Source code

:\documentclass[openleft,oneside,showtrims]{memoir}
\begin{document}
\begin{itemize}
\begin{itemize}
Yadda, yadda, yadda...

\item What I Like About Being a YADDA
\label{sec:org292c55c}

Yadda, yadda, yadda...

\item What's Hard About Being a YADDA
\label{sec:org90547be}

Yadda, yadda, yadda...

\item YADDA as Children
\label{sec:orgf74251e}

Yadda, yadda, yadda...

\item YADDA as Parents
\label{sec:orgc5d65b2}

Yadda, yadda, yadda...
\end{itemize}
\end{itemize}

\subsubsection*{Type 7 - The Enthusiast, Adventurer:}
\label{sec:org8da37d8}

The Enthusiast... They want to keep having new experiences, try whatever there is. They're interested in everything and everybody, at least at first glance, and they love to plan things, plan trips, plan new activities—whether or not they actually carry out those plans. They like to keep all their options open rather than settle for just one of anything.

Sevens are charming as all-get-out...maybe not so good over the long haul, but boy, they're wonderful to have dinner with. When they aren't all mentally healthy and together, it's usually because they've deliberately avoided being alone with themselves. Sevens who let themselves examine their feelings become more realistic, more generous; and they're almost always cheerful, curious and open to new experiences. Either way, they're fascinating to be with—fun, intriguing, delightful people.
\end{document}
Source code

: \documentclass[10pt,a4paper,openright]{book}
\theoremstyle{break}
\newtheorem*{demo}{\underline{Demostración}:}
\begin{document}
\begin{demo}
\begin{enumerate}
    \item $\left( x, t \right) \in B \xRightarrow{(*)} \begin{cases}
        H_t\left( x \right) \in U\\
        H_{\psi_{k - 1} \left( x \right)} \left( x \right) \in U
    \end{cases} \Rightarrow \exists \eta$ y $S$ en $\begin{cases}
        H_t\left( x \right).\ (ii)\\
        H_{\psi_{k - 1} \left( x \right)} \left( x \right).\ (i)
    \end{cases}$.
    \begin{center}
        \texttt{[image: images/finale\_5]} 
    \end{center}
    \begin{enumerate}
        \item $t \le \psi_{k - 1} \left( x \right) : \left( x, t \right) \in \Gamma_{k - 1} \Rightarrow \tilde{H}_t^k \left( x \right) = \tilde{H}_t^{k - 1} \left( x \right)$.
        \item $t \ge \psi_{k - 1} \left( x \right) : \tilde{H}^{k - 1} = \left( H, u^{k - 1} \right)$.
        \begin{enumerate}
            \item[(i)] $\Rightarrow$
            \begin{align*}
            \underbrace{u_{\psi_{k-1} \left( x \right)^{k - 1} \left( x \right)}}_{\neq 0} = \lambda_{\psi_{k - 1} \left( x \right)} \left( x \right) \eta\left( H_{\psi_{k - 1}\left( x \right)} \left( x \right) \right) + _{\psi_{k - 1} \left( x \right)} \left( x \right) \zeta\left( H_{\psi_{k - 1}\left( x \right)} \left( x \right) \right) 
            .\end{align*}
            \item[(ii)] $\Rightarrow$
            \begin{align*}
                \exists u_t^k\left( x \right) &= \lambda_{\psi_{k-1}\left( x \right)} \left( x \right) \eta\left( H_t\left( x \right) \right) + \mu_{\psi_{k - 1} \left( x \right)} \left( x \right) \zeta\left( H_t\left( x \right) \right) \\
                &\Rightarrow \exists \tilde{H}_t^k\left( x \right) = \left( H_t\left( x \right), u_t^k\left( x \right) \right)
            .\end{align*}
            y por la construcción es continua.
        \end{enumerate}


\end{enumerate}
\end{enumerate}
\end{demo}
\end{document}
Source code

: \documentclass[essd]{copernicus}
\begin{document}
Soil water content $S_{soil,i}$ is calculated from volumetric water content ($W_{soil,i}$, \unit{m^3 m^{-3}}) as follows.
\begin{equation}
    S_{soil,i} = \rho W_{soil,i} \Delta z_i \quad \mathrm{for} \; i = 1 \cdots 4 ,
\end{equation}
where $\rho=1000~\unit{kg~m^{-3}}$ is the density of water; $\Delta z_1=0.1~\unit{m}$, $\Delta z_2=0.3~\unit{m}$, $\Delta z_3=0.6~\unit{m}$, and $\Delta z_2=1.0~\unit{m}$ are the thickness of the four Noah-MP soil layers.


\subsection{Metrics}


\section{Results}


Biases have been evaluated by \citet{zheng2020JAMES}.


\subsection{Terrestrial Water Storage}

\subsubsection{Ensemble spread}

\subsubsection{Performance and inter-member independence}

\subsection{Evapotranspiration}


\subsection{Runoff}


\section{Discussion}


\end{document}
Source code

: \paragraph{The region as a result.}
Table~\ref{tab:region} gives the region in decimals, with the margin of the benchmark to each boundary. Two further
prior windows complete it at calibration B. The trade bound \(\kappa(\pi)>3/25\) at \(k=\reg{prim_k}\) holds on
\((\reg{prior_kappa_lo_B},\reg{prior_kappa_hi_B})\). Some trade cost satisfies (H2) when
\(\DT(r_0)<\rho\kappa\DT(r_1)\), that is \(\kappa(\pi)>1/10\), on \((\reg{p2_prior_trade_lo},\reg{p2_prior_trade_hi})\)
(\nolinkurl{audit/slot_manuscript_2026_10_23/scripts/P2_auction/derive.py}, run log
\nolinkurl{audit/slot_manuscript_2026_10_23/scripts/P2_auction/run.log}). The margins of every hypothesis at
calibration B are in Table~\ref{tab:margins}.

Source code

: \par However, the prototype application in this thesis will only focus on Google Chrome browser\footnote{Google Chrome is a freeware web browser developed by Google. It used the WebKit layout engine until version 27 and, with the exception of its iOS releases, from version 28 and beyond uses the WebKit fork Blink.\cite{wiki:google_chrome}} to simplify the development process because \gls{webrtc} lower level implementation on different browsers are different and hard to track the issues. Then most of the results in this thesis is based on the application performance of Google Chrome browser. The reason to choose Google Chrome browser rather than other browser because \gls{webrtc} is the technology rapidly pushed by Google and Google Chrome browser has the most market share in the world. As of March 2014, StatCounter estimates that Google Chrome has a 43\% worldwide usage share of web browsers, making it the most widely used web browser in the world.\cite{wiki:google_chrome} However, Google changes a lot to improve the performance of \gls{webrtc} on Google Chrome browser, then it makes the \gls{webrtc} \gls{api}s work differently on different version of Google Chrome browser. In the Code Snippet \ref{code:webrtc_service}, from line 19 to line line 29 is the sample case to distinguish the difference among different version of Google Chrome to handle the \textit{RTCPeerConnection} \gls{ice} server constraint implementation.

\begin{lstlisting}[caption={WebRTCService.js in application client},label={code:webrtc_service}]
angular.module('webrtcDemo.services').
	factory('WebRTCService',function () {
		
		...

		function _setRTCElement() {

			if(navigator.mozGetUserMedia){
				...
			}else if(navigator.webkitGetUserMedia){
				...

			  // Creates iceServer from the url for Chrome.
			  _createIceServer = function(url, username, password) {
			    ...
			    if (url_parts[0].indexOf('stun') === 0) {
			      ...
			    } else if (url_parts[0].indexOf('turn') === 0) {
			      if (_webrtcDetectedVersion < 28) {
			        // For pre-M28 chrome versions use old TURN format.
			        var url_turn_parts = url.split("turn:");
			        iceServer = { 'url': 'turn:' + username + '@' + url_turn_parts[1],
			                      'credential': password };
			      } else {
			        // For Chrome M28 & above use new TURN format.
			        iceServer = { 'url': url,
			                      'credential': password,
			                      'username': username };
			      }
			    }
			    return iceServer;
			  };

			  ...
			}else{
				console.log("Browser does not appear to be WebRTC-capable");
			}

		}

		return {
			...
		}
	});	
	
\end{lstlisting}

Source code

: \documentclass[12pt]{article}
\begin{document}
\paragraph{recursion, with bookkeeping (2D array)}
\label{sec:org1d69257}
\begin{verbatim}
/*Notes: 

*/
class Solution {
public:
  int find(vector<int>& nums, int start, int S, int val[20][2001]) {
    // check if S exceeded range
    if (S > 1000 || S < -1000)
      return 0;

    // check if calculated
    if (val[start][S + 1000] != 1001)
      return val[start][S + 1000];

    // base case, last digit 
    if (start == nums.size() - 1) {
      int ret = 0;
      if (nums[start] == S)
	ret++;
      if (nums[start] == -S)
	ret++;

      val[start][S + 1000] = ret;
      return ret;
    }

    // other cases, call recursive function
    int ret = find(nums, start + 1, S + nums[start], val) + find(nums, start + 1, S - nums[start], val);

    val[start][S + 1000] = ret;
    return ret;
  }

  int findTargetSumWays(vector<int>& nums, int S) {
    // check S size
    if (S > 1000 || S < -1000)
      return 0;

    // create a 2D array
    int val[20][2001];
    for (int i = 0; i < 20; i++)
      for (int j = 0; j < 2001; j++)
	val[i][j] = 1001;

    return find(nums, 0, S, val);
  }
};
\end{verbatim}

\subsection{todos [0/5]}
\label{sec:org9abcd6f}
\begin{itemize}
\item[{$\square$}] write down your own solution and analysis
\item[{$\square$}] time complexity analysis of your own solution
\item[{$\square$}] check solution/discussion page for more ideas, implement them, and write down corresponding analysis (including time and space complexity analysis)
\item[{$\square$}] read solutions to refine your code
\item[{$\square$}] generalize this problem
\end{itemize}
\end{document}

───

-- What the exercise asks --
Copy every single line of the material above that holds "complexity".

-- Output for this task --
\item[{$\square$}] time complexity analysis of your own solution
\item[{$\square$}] check solution/discussion page for more ideas, implement them, and write down corresponding analysis (including time and space complexity analysis)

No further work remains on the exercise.